The entries that follow should come back exactly, with no pictures among them.

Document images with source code
# # # # # # #

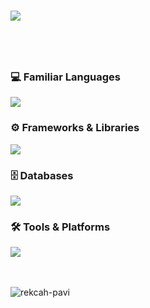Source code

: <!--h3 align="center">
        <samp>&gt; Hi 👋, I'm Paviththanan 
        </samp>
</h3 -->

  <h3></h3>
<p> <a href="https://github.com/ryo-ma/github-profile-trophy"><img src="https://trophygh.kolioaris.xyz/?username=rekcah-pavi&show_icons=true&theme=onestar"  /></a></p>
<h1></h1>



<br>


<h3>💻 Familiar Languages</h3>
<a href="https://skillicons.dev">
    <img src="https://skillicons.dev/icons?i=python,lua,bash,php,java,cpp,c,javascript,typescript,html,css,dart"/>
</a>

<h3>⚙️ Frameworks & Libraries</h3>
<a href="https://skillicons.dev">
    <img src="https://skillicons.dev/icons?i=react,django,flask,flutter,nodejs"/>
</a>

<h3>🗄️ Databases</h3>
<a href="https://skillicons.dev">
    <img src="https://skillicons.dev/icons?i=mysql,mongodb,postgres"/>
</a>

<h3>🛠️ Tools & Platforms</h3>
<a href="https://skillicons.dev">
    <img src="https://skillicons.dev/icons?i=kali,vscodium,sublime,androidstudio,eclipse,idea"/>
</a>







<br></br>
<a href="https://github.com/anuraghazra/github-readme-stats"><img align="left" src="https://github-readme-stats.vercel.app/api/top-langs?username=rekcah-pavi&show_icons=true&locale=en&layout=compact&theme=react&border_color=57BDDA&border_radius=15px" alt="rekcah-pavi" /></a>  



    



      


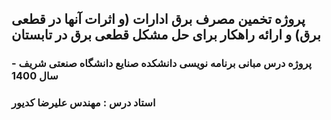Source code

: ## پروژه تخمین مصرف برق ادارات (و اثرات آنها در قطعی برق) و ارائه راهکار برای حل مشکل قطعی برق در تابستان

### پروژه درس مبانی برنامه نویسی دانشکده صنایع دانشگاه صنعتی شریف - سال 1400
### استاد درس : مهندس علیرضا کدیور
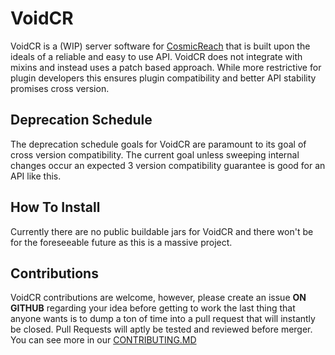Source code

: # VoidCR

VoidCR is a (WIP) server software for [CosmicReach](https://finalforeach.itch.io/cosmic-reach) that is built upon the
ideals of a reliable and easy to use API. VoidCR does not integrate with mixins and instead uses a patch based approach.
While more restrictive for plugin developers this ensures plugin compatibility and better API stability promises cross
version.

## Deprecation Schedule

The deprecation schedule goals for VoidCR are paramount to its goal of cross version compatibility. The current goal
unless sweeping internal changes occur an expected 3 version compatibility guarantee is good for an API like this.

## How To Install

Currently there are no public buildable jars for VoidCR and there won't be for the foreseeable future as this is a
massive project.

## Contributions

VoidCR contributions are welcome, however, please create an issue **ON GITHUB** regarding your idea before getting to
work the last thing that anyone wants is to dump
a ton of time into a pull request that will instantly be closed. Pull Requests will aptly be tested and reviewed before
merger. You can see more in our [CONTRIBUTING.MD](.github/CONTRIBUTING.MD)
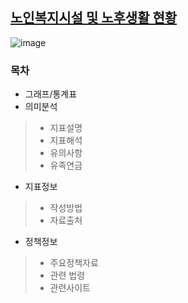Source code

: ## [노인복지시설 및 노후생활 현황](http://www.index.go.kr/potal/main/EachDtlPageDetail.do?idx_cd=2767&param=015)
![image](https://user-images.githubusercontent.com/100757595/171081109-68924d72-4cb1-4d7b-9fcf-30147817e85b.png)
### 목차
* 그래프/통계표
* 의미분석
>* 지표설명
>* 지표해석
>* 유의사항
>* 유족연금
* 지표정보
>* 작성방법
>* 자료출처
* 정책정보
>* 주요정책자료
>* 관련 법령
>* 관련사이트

# # # # # # #

* **Task result**
Source code

: <!--h3 align="center">
        <samp>&gt; Hi 👋, I'm Paviththanan 
        </samp>
</h3 -->

  <h3></h3>
<p> <a href="https://github.com/ryo-ma/github-profile-trophy"><img src="https://trophygh.kolioaris.xyz/?username=rekcah-pavi&show_icons=true&theme=onestar"  /></a></p>
<h1></h1>



<br>


<h3>💻 Familiar Languages</h3>
<a href="https://skillicons.dev">
    <img src="https://skillicons.dev/icons?i=python,lua,bash,php,java,cpp,c,javascript,typescript,html,css,dart"/>
</a>

<h3>⚙️ Frameworks & Libraries</h3>
<a href="https://skillicons.dev">
    <img src="https://skillicons.dev/icons?i=react,django,flask,flutter,nodejs"/>
</a>

<h3>🗄️ Databases</h3>
<a href="https://skillicons.dev">
    <img src="https://skillicons.dev/icons?i=mysql,mongodb,postgres"/>
</a>

<h3>🛠️ Tools & Platforms</h3>
<a href="https://skillicons.dev">
    <img src="https://skillicons.dev/icons?i=kali,vscodium,sublime,androidstudio,eclipse,idea"/>
</a>







<br></br>
<a href="https://github.com/anuraghazra/github-readme-stats"><img align="left" src="https://github-readme-stats.vercel.app/api/top-langs?username=rekcah-pavi&show_icons=true&locale=en&layout=compact&theme=react&border_color=57BDDA&border_radius=15px" alt="rekcah-pavi" /></a>  



    



      


Source code

: ## پروژه تخمین مصرف برق ادارات (و اثرات آنها در قطعی برق) و ارائه راهکار برای حل مشکل قطعی برق در تابستان

### پروژه درس مبانی برنامه نویسی دانشکده صنایع دانشگاه صنعتی شریف - سال 1400
### استاد درس : مهندس علیرضا کدیور
Source code

: # VoidCR

VoidCR is a (WIP) server software for [CosmicReach](https://finalforeach.itch.io/cosmic-reach) that is built upon the
ideals of a reliable and easy to use API. VoidCR does not integrate with mixins and instead uses a patch based approach.
While more restrictive for plugin developers this ensures plugin compatibility and better API stability promises cross
version.

## Deprecation Schedule

The deprecation schedule goals for VoidCR are paramount to its goal of cross version compatibility. The current goal
unless sweeping internal changes occur an expected 3 version compatibility guarantee is good for an API like this.

## How To Install

Currently there are no public buildable jars for VoidCR and there won't be for the foreseeable future as this is a
massive project.

## Contributions

VoidCR contributions are welcome, however, please create an issue **ON GITHUB** regarding your idea before getting to
work the last thing that anyone wants is to dump
a ton of time into a pull request that will instantly be closed. Pull Requests will aptly be tested and reviewed before
merger. You can see more in our [CONTRIBUTING.MD](.github/CONTRIBUTING.MD)
Source code

: ## [노인복지시설 및 노후생활 현황](http://www.index.go.kr/potal/main/EachDtlPageDetail.do?idx_cd=2767&param=015)
![image](https://user-images.githubusercontent.com/100757595/171081109-68924d72-4cb1-4d7b-9fcf-30147817e85b.png)
### 목차
* 그래프/통계표
* 의미분석
>* 지표설명
>* 지표해석
>* 유의사항
>* 유족연금
* 지표정보
>* 작성방법
>* 자료출처
* 정책정보
>* 주요정책자료
>* 관련 법령
>* 관련사이트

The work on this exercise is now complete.